Please note that these rates and allowances and notes will be fully updated immediately after the 2009 Budget.
2009/10 National Insurance
| £ per week (unless stated) | |
| Class 1: | |
| Lower earnings limit, primary Class 1 | £95 |
| Primary threshold | £105 |
| Upper earnings limit, primary Class 1 | £844 |
| Upper accruals point | £770 |
| Employees' primary Class 1 rate between primary threshold and upper earnings limit | 11% |
| Employees' primary Class 1 rate above upper earnings limit | 1% |
| Employees' contracted-out rebate - salary related schemes | 1.6% |
| Employers' contracted-out rebate - money purchase schemes | 1.6% |
| Married women's reduced rate between primary threshold and upper earnings limit | 4.85% |
| Married women's rate above upper earnings limit | 1% |
| Employers' secondary Class 1 rate above secondary threshold | 12.8% |
| Employers' contracted out rebate, salary-related schemes | 3.7% |
| Employers' contracted out rebate, money-purchase schemes | 1.4% |
| Class 2 rate | £2.40 |
| Class 2 small earnings exception (per year) | £5,075 |
| Special class 2 for share fishermen | £3.05 |
| Class 3 rate | £12.05 |
| Class 4 lower profits limit (per year) | £5,715 |
| Class 4 upper profits limit (per year) | £43,875 |
| Class 4 rate between lower profits limit and upper profits limit | 8% |
| Class 4 rate above upper profits limit | 1% |
2009/10 working and child tax credits
Working Tax Credit
| Basic element | £1,890 |
| Couple and lone parent element | £1,860 |
| 30 hour element | £775 |
| Disabled worker element | £2,530 |
| 50+Return to work payment (16-29 hours) | £1,300 |
| 50+ Return to work payment (30+ hours) | £1,935 |
Childcare element of the working tax credit
| Maximum eligible cost for one child | £175 per week |
| Maximum eligible cost for two or more children | £300 per week |
| Percentage of eligible costs covered | 80% |
| Child Tax Credit | |
| Family element | £545 |
| Family element, baby addition | £545 |
| Child element | £2,235 |
| Disabled child element | £2,670 |
| Severely disabled child element | £1,075 |
Income thresholds and withdrawal rates
| First income threshold | £6,420 |
| First withdrawal rate | 39% |
| Second income threshold | £50,000 |
| Second withdrawal rate | 6.67% |
| First threshold for those entitled to Child Tax Credit only | £16,040 |
| Income disregard | £25,000 |
Child benefit rates (from 5 January 2009)

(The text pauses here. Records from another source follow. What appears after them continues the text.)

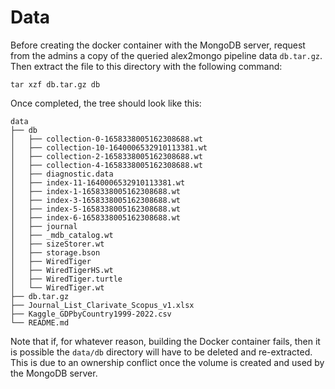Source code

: # Data

Before creating the docker container with the MongoDB server, request from the admins a copy of the queried alex2mongo pipeline data `db.tar.gz`. Then extract the file to this directory with the following command:

```shell
tar xzf db.tar.gz db
```

Once completed, the tree should look like this: 

```shell
data
├── db
│   ├── collection-0-1658338005162308688.wt
│   ├── collection-10-1640006532910113381.wt
│   ├── collection-2-1658338005162308688.wt
│   ├── collection-4-1658338005162308688.wt
│   ├── diagnostic.data
│   ├── index-11-1640006532910113381.wt
│   ├── index-1-1658338005162308688.wt
│   ├── index-3-1658338005162308688.wt
│   ├── index-5-1658338005162308688.wt
│   ├── index-6-1658338005162308688.wt
│   ├── journal
│   ├── _mdb_catalog.wt
│   ├── sizeStorer.wt
│   ├── storage.bson
│   ├── WiredTiger
│   ├── WiredTigerHS.wt
│   ├── WiredTiger.turtle
│   └── WiredTiger.wt
├── db.tar.gz
├── Journal_List_Clarivate_Scopus_v1.xlsx
├── Kaggle_GDPbyCountry1999-2022.csv
└── README.md
```

Note that if, for whatever reason, building the Docker container fails, then it is possible the `data/db` directory will have to be deleted and re-extracted. This is due to an ownership conflict once the volume is created and used by the MongoDB server.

| Eldest/only child | £20.00 |
| Other children | £13.20 |
| Guardian's allowance | £14.10 |
Individual Savings Accounts (ISA) and multilateral institutions
The list of investments that qualify for inclusion in an ISA will be extended to include bonds issued by multilateral institutions as defined by the Organisation for Economic Cooperation and Development. This provision will be effective from 16 December 2008.

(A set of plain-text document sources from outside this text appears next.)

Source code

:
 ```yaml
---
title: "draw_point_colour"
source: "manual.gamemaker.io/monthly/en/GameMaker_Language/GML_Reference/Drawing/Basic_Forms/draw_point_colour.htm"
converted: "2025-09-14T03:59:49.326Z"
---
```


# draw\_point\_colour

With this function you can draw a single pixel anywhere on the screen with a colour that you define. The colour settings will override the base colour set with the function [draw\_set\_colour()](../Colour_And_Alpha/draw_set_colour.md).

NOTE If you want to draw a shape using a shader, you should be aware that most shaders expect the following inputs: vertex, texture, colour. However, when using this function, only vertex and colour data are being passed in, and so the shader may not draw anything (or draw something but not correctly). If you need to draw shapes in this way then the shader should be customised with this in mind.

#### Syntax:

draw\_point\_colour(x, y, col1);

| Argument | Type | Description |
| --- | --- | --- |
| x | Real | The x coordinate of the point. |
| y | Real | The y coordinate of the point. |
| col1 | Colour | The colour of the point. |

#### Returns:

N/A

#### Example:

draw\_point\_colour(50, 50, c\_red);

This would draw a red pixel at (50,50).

Disabled company car drivers
Disabled company car drivers who drive automatics are currently able to use the CO2 emissions figure of an equivalent manual vehicle to calculate the taxable car benefit. With effect from 6 April 2009, they will be able to use the lower list price of an equivalent manual vehicle, where this is lower than that of the automatic car.

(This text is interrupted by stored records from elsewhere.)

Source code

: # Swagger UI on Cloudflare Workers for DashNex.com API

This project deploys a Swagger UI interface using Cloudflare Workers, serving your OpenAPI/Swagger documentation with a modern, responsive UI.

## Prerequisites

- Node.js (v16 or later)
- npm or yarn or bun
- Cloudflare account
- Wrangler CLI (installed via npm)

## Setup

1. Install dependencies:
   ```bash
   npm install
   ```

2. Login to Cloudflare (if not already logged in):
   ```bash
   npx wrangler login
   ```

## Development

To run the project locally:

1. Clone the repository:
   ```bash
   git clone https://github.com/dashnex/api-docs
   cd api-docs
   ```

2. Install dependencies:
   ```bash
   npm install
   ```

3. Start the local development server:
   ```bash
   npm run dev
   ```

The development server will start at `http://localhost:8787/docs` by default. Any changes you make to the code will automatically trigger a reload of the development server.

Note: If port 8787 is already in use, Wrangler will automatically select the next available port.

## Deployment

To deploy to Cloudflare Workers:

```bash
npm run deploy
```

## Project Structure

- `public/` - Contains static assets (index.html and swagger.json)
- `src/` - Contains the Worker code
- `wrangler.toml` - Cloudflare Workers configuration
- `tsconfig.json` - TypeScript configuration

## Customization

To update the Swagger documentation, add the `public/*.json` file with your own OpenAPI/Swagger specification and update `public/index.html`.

Pension schemes: The lifetime and annual allowances
Pension scheme members are subject to a lifetime allowance for savings that are eligible for tax relief. This was set at £1.5 million in April 2006 and will rise to £1.8 million in 2010/11.
As previously announced, the annual contributions allowance on which tax relief is available was set at £215,000 in April 2006 and will rise to £255,000 in 2010/11.
However, both allowances will remain at their 2010/11 limits until 2015/16.
Property Authorised Investment Funds (Property AIFS)
With effect from 1 January 2009 changes are to be introduced that provide for a stamp duty reserve tax (SDRT) exemption for feeder funds to property AIFSs and simpler distributions to property AIF feeder funds; and clarification of the tax treatment of manufactured payments representing Property AIFS distributions. Currently tax regulations for Property AIFs require that property income and interest distributions are paid gross to other AIFSs. The measure will allow for net payment to unit trusts where this is requested. This is intended to simplify administration for specialist 'feeder funds' through which companies can invest in Property AIFS. Further the rules applying to property AIFSs do not currently specify the tax treatment of manufactured payments representing distributions. The measure introduced will clarify the treatment so that it is in line with other existing provisions for manufactured payments.
Avoidance using authorised investment funds (AIFS)
With effect from 1 January 2009 an anti-avoidance provision will be introduced that will prevent the corporate streaming provisions in the AIFSs regulations from applying at all to investors for whom an AIFS dividend is to be treated as a trading receipt. This will block attempts to circumvent the current anti-avoidance rules. It is intended that the change will mean that the only investors remaining within the scope of the current rules are general insurance companies for whom an AIFS dividend is not treated as a trading receipt.
Qualified investor schemes (QIS)
This change affects Qualified Investor Schemes and their investors and replaces a QIS tax rule that effectively limits most investors to a 10 percent share of any one fund, by a genuine diversity of ownership rule. With effect on and after 1 January 2009 this change will amend the regulations to remove the specific tax charge on substantial investors and will allow all investors in a QIS to benefit from the tax regime applying to authorised investment funds, subject to a condition that investment in the QIS will not be limited to specific individuals or companies.
Back to top2009/10 tax rates and allowances
You and your business
- Small companies' corporation tax
- Extension of carry back period for business losses
- Company loan relationships
- Land remediation relief
- Capital allowances on 'expensive cars'
- Lloyds corporates
- Anti-avoidance
- Simplification of anti-avoidance measures
- Stock lending arrangements - Chargeable gains and stamp duty
- Leasing tax avoidance by film partnerships
- Disclosure of tax avoidance schemes - Reporting scheme reference numbers [SRN]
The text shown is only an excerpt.